A moins que ce ne soit l’alcool qui ait enivré les tribus indiennes…
Le Chili voit évidemment d’un mauvais œil les agitations de cet homme venu de nulle part, qui envisage d’exploiter les mines d’argent, d’étain, et de cuivre, et qui veut ouvrir une ligne de vapeurs entre Bordeaux et l’Araucanie.
Il sollicite même le soutien de Napoléon III, heureusement pour les Chiliens, trop occupé par sa campagne militaire au Mexique (1).
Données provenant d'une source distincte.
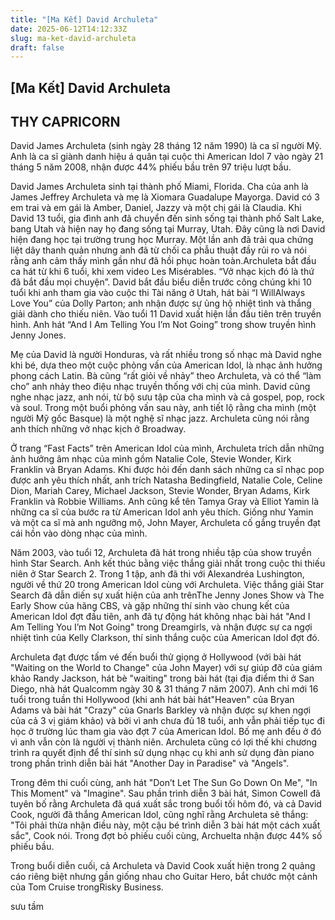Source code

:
 ```yaml
---
title: "[Ma Kết] David Archuleta"
date: 2025-06-12T14:12:33Z
slug: ma-ket-david-archuleta
draft: false
---
```


## [Ma Kết] David Archuleta

## THY CAPRICORN

David James Archuleta (sinh ngày 28 tháng 12 năm 1990) là ca sĩ người Mỹ. Anh là ca sĩ giành danh hiệu á quân tại cuộc thi American Idol 7 vào ngày 21 tháng 5 năm 2008, nhận được 44% phiếu bầu trên 97 triệu lượt bầu.


David James Archuleta sinh tại thành phố Miami, Florida. Cha của anh là James Jeffrey Archuleta và mẹ là Xiomara Guadalupe Mayorga. David có 3 em trai và em gái là Amber, Daniel, Jazzy và một chị gái là Claudia. Khi David 13 tuổi, gia đình anh đã chuyển đến sinh sống tại thành phố Salt Lake, bang Utah và hiện nay họ đang sống tại Murray, Utah. Đây cũng là nơi David hiện đang học tại trường trung học Murray. Một lần anh đã trải qua chứng liệt dây thanh quản nhưng anh đã từ chối ca phẫu thuật đầy rủi ro và nói rằng anh cảm thấy mình gần như đã hồi phục hoàn toàn.Archuleta bắt đầu ca hát từ khi 6 tuổi, khi xem video Les Misérables. “Vở nhạc kịch đó là thứ đã bắt đầu mọi chuyện”. David bắt đầu biểu diễn trước công chúng khi 10 tuổi khi anh tham gia vào cuộc thi Tài năng ở Utah, hát bài “I WillAlways Love You” của Dolly Parton; anh nhận được sự ủng hộ nhiệt tình và thắng giải dành cho thiếu niên. Vào tuổi 11 David xuất hiện lần đầu tiên trên truyền hình. Anh hát “And I Am Telling You I’m Not Going” trong show truyền hình Jenny Jones.

Mẹ của David là người Honduras, và rất nhiều trong số nhạc mà David nghe khi bé, dựa theo một cuộc phỏng vấn của American Idol, là nhạc ảnh hưởng phong cách Latin. Bà cũng “rất giỏi về nhảy” theo Archuleta, và có thể “làm cho”
anh nhảy theo điệu nhạc truyền thống với chị của mình. David cũng nghe nhạc jazz, anh nói, từ bộ sưu tập của cha mình và cả gospel, pop, rock và soul. Trong một buổi phỏng vấn sau này, anh tiết lộ rằng cha mình (một người Mỹ gốc Basque) là một nghệ sĩ nhạc jazz. Archuleta cũng nói rằng anh thích những vở nhạc kịch ở Broadway.

Ở trang “Fast Facts” trên American Idol của mình, Archuleta trích dẫn những ảnh hưởng âm nhạc của mình gồm Natalie Cole, Stevie Wonder, Kirk Franklin và Bryan Adams. Khi được hỏi đến danh sách những ca sĩ nhạc pop được anh yêu thích nhất, anh trích Natasha Bedingfield, Natalie Cole, Celine Dion, Mariah Carey, Michael Jackson, Stevie Wonder, Bryan Adams, Kirk Franklin và Robbie Williams. Anh cũng kể tên Tamya Gray và Elliot Yamin là những ca sĩ của bước ra từ American Idol anh yêu thích. Giống như Yamin và một ca sĩ mà anh ngưỡng mộ, John Mayer, Archuleta cố gắng truyền đạt cái hồn vào dòng nhạc của mình.

Năm 2003, vào tuổi 12, Archuleta đã hát trong nhiều tập của show truyền hình Star Search. Anh kết thúc bằng việc thắng giải nhất trong cuộc thi thiếu niên ở Star Search 2. Trong 1 tập, anh đã thi với Alexandréa Lushington, người về thứ 20 trong American Idol cùng với Archuleta. Việc thắng giải Star Search đã dẫn diến sự xuất hiện của anh trênThe Jenny Jones Show và The Early Show của hãng CBS, và gặp những thí sinh vào chung kết của American Idol đợt đầu tiên, anh đã tự động hát không nhạc bài hát "And I Am Telling You I’m Not Going" trong Dreamgirls, và nhận được sự ca ngợi nhiệt tình của Kelly Clarkson, thí sinh thắng cuộc của American Idol đợt đó.

Archuleta đạt được tấm vé đến buổi thử giọng ở Hollywood (với bài hát "Waiting on the World to Change" của John Mayer) với sự giúp đỡ của giám khảo Randy Jackson, hát bè "waiting" trong bài hát (tại địa điểm thi ở San Diego, nhà hát Qualcomm ngày 30 & 31 tháng 7 năm 2007). Anh chỉ mới 16 tuổi trong tuần thi Hollywood (khi anh hát bài hát"Heaven" của Bryan Adams và bài hát "Crazy" của Gnarls Barkley và nhận được sự khen ngợi của cả 3 vị giám khảo) và bởi vì anh chưa đủ 18 tuổi, anh vẫn phải tiếp tục đi học ở trường lúc tham gia vào đợt 7 của American Idol. Bố mẹ anh đều ở đó vì anh vẫn còn là người vị thành niên. Archuleta cũng có lợi thế khi chương trình ra quyết định để thí sinh sử dụng nhạc cụ khi anh sử dụng đàn piano trong phần trình diễn bài hát "Another Day in Paradise" và "Angels".

Trong đêm thi cuối cùng, anh hát "Don’t Let The Sun Go Down On Me", "In This Moment" và "Imagine". Sau phần trình diễn 3 bài hát, Simon Cowell đã tuyên bố rằng Archuleta đã quá xuất sắc trong buổi tối hôm đó, và cả David Cook, người đã thắng American Idol, cũng nghĩ rằng Archuleta sẽ thắng: "Tôi phải thừa nhận điều này, một cậu bé trình diễn 3 bài hát một cách xuất sắc", Cook nói. Trong đợt bỏ phiếu cuối cùng, Archuelta nhận được 44% số phiếu bầu.

Trong buổi diễn cuối, cả Archuleta và David Cook xuất hiện trong 2 quảng cáo riêng biệt nhưng gần giống nhau cho Guitar Hero, bắt chước một cảnh của Tom Cruise trongRisky Business.

sưu tầm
En 1862, l’armée chilienne le fait prisonnier et la justice le déclare fou. Orélie-Antoine Ier est interné dans un asile d’aliénés jusqu’à ce que la diplomatie française parvienne à le faire libérer.
Jean Raspail qui a écrit le roman de cette vie, Moi, Antoine de Tounens, roi de Patagonie (2), restitue un dialogue entre le conseil de France de Valparaiso et le roi déchu quand il monte à bord du bateau qui le rapatrie en France :
"-Bon voyage, Excellence ! Mais de grâce, ne revenez pas !
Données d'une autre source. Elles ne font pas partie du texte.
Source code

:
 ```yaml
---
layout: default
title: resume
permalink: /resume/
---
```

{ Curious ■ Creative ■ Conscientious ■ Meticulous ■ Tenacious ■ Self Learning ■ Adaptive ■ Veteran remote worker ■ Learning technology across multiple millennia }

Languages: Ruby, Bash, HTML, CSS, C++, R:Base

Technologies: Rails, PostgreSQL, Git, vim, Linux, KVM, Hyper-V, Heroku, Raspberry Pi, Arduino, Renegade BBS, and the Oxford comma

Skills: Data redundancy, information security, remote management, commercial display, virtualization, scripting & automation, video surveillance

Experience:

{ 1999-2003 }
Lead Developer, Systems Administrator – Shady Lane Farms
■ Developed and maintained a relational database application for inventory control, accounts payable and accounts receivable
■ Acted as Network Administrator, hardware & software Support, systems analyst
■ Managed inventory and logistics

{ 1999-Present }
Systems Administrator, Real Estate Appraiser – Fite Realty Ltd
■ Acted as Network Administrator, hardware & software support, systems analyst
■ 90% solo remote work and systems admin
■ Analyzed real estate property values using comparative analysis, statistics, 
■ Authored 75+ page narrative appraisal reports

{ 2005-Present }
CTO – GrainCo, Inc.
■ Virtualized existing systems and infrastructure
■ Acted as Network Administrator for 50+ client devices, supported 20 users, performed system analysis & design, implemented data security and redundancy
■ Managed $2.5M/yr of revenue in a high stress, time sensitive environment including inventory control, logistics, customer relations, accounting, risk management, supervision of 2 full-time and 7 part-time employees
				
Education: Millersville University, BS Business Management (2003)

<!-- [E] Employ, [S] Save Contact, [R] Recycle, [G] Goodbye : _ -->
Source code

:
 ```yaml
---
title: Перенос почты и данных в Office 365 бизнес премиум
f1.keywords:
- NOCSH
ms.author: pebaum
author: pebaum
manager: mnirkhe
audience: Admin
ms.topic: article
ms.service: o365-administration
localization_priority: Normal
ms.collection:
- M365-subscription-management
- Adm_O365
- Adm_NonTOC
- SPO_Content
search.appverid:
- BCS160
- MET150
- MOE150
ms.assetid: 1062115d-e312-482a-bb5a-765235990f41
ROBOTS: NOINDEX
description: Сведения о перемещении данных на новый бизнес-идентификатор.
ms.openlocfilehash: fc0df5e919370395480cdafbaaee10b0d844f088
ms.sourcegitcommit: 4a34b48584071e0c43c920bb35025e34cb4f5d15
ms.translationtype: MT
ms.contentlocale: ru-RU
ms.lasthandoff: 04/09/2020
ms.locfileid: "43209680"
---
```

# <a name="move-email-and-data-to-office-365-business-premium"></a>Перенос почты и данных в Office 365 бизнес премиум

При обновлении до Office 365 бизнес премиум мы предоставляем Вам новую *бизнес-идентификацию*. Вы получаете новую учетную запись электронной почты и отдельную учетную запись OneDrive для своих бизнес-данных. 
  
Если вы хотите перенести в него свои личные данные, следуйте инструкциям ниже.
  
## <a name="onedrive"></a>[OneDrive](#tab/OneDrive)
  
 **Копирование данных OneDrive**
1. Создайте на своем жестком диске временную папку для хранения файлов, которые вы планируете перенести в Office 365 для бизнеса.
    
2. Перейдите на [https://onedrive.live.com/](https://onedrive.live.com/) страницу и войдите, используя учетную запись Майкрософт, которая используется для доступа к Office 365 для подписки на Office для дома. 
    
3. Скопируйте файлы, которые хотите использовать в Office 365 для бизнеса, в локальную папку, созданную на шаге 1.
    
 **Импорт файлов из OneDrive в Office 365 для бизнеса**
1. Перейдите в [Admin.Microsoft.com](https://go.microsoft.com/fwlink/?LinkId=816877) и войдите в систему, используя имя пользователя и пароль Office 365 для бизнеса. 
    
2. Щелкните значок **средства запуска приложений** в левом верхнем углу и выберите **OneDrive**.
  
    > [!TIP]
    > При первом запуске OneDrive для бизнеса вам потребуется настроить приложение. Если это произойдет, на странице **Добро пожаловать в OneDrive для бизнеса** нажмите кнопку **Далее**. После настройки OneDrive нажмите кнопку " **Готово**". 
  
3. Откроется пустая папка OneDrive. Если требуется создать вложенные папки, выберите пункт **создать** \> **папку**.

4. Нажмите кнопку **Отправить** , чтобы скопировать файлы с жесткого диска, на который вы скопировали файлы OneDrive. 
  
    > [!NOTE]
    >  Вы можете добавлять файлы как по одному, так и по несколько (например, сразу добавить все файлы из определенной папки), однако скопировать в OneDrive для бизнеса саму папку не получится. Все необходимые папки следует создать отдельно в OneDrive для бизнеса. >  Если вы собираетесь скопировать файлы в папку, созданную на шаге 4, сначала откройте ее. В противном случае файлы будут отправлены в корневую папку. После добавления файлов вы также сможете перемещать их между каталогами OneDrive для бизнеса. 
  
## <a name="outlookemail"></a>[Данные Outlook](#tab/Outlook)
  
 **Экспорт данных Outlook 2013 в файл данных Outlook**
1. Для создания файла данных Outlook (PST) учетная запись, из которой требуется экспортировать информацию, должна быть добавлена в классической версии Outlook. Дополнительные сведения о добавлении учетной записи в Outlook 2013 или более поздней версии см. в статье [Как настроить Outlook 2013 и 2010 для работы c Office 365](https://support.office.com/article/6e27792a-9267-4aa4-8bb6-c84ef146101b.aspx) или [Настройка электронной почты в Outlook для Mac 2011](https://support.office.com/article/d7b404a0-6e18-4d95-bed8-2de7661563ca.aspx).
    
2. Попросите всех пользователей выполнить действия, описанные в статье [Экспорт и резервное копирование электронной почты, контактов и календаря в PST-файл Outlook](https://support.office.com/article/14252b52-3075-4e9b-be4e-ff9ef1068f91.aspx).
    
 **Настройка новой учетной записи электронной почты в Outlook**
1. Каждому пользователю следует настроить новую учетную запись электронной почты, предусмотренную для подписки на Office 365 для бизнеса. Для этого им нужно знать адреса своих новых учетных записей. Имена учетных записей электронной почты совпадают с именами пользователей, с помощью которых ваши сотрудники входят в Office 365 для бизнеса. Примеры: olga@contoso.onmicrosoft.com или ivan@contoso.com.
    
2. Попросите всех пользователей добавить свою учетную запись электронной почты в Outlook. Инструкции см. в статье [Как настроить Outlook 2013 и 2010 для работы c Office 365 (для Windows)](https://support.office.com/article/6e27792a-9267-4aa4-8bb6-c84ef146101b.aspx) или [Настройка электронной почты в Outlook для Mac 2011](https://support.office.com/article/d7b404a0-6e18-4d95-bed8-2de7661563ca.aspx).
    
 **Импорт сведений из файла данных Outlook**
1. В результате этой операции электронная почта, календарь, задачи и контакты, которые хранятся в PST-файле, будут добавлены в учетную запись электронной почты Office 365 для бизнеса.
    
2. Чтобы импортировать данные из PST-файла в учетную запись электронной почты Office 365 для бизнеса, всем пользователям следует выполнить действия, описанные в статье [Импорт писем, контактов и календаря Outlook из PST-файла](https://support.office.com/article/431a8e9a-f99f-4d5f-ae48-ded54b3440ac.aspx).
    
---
- Pourquoi ? Louis XI après Péronne, François Ier après Pavie, n’en étaient pas moins roi."
Ainsi, Antoine de Tounens ne s’avoue pas vaincu. Il se sent spolié de son royaume, en exil en France. Il multiplie les initiatives pour alerter l’opinion publique et le gouvernement français, il lance même une grande souscription nationale pour récupérer ce royaume "de Nouvelle France".
L’infatigable aventurier parvient à trois reprises à monter de nouvelles expéditions sur le continent sud-américain mais il est vite arrêté et reconduit en France.
Lors de la dernière tentative en 1876, il tombe gravement malade.
Il meurt peu de temps après le 17 septembre 1877 à Tourtoirac chez son neveu Jean qui l’a recueilli, tous les autres membres de la famille ayant tourné le dos à cet homme qui les avait ruinés.
Célibataire et sans enfant, il confie la succession de son trône à son ami Gustave Achille Laviarde (Achille 1er).
Ce drôle de royaume d’Araucanie est aujourd’hui occupé par Philippe Boiry qui défend le droit des indigènes dans les organismes internationaux.
Les curieux peuvent se rendre au musée des rois d’Araucanie, installé dans une annexe de l’abbaye de Tourtoirac, qui raconte la folle épopée de son fondateur à travers des vieilles cartes chiliennes, des extraits de journaux de l’époque, ou encore des tissages mapuches…
Ils peuvent aussi fait un détour par le cimetière de Tourtoirac où une tombe signale modestement : "Ici repose de Tounens Antoine, Roi d’Araucanie et de Patagonie".